Anyway, today happened to be delivery and installation day. However, during the installation process for the dishwasher it was discovered that a water line stop valve was badly rusted and needed to be replaced, and the installer wanted $89 extra to replace the line.

The alternative was to dismiss the installers and either fix it ourselves or call a plumber.

When the Honeybee called me at work to give me the news, she was unsure as to what we should do. So I quickly evaluated the options with her.

True, although I’m not a plumber I probably could have come home and made the repair myself — but after assessing the damage, going to the store and then making the fix, it would have taken me a couple of hours of my time. Then again, we could have also got several estimates in order to find the lowest-cost plumber, but that would have taken time too.

In this case, it really made little sense to stop the installation of our dishwasher in order to save $40, $50 or even $60 on a stop valve replacement. For me, the alternatives weren’t worth the hassle.

The bottom line is that sometimes it really pays not to look for the best deal — and as far as I was concerned, this was certainly one of them.

Photo Credit: Steve Snodgrass

26 comments to Sometimes It Pays Not to Look for the Best Deal

  • You made the right choice. The best option isn’t always the cheapest. I’d rather pay $100 for a pair of shoes once per year than $75 for a pair that won’t last six months.

    • Len Penzo

      Well, that is really true considering my plumbing skills are less than perfect. When I was younger and on a tighter budget, I probably would have told the Honeybee to send the installers on their way — but not any more.

  • Againstthegrain

    When I am replacing or repairing a major appliance home appliance, if at all possible I try to pull the appliance out of its spot to inspect the areas that are typically hard to see and access. That affords an opportunity to see if there is anything like your deteriorated valve lurking that could be taken care of before the installation/repair tech arrives.

    If nothing else, the area can be given a really good cleaning, which it often needs, but isn’t always possible to do thoroughly when a tech is on the clock.
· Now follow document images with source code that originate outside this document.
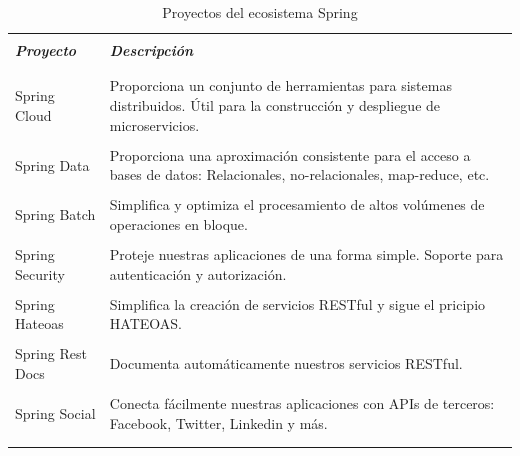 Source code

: 		\begin{table}[H]
			\begin{tabular}{|p{4.75cm}|p{12cm}|} \hline
				 & \\
				\textit{\bfseries Proyecto} & \textit{\bfseries Descripción} \\
				 & \\ \hline
				 
				 & \\
				Spring Cloud & Proporciona un conjunto de herramientas para sistemas
				distribuidos. Útil para la construcción y despliegue de microservicios.\\
				 & \\
				 
				Spring Data & Proporciona una aproximación consistente para el acceso a
				bases de datos: Relacionales, no-relacionales, map-reduce, etc.\\
				& \\
				
				Spring Batch & Simplifica y optimiza el procesamiento de altos volúmenes
				de operaciones en bloque.\\
				& \\
				
				Spring Security & Proteje nuestras aplicaciones de una forma simple.
				Soporte para autenticación y autorización.\\
				& \\
				
				Spring Hateoas & Simplifica la creación de servicios RESTful y sigue el
				pricipio HATEOAS.\\
				& \\
				
				Spring Rest Docs & Documenta automáticamente nuestros servicios RESTful.\\
				& \\
				
				Spring Social & Conecta fácilmente nuestras aplicaciones con APIs de
				terceros: Facebook, Twitter, Linkedin y más.\\
				& \\
				
				& \\ \hline
			\end{tabular}
			\caption{Proyectos del ecosistema Spring}
		\end{table}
    But then again, my husband and I are somewhat handy in that respect. I realize not everyone is, so in that case, the expense of discovering a DYI issue when there is little time to explore alternative options is rather minor.

    • Len Penzo

      Great advice. Of course, oblivious ol’ me just assumed that even though my dishwasher was breaking down, there was no reason to verify the plumbing attachments were still in good shape. You sound like a real handy gal. I think that is awesome. As for me, if I can’t fix something around the house without a screwdriver, hammer, or pliers, the odds of me screwing something up are pretty good. ;-)

  • Sometimes you are over the barrel! The installer takes advantage of it too. This way they are responsible for the repair and there is a benefit in that if it leaks.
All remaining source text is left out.